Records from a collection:
────────
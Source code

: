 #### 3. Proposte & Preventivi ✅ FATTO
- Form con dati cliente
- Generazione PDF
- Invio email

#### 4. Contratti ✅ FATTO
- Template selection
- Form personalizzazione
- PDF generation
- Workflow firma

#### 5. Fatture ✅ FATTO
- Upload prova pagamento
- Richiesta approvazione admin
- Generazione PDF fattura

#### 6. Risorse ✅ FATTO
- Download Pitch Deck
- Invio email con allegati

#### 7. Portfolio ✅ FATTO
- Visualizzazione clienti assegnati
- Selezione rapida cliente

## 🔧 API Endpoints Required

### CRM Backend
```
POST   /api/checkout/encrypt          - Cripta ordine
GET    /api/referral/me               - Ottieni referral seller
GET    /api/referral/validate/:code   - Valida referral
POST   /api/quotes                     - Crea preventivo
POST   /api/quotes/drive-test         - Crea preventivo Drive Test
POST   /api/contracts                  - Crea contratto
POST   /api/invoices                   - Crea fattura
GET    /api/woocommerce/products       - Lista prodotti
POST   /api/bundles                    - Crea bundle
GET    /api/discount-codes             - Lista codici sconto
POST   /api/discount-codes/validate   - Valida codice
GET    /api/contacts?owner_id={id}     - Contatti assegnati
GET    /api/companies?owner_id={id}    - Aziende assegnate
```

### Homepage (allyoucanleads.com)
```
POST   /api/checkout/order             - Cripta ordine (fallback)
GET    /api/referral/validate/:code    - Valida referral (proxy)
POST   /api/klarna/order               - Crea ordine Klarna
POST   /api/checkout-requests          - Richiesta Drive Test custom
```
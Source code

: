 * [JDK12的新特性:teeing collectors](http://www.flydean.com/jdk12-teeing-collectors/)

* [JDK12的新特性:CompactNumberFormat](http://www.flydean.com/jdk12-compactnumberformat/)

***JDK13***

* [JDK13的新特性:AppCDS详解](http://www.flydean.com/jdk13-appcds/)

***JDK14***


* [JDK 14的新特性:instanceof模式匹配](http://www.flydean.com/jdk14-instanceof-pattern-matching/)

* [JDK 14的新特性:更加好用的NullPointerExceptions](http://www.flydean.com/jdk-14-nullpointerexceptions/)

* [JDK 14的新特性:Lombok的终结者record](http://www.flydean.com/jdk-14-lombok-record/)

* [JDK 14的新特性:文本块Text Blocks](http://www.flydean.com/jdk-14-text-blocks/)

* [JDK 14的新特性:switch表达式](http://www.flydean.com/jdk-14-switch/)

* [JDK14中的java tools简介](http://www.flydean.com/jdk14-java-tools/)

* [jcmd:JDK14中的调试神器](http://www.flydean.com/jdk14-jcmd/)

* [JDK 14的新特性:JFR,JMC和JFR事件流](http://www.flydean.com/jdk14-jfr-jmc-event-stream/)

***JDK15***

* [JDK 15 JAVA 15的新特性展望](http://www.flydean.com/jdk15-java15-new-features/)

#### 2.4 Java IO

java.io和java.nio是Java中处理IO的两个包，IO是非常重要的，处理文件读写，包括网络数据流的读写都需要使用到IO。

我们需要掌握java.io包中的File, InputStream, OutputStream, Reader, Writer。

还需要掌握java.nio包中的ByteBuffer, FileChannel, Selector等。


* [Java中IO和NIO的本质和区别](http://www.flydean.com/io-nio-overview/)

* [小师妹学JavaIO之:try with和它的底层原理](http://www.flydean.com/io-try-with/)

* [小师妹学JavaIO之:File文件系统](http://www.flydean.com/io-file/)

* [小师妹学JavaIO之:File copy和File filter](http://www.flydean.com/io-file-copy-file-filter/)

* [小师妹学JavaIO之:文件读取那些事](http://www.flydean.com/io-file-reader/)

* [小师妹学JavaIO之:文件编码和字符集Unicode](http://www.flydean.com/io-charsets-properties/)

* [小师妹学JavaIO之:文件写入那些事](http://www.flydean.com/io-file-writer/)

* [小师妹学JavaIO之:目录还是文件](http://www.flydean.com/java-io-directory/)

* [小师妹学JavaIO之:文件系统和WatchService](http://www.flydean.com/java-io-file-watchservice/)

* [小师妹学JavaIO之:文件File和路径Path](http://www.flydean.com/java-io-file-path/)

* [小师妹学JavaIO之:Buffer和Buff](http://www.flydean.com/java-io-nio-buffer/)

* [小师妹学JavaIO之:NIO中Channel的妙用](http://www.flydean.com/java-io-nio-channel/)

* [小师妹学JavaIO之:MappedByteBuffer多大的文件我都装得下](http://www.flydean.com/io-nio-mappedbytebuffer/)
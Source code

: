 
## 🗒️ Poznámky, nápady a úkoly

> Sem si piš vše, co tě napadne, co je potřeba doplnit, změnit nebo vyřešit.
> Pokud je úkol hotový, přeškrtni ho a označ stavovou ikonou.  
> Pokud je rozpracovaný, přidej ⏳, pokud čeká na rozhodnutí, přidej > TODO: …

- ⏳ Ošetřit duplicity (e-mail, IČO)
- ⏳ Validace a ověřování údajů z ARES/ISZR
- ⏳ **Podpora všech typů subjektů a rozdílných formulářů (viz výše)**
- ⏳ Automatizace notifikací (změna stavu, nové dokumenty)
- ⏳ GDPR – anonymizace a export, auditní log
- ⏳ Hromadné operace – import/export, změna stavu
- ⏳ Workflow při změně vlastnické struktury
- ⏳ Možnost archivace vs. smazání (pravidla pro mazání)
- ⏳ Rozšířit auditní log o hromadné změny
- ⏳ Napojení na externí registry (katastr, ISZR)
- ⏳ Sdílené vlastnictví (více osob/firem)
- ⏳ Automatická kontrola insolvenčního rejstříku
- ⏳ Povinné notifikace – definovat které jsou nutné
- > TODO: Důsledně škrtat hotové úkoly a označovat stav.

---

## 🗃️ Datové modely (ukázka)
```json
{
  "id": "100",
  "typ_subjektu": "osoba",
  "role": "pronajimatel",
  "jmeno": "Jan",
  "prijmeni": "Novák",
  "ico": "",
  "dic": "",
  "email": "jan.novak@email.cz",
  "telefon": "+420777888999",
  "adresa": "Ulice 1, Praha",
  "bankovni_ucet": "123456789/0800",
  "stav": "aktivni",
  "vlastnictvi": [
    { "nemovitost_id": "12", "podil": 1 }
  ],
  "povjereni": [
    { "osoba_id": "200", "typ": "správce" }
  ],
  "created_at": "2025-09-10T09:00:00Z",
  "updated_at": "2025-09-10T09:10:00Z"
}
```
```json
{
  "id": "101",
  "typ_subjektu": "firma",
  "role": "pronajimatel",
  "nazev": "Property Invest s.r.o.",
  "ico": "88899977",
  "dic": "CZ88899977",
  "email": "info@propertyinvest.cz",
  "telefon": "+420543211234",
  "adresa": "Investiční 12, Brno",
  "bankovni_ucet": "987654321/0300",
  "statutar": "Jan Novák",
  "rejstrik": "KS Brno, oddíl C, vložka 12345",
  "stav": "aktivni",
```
────────
▸ **Your task**
Output the number of lines above holding the word "ordine", and nothing besides it.

▸ **Answer for the task**
3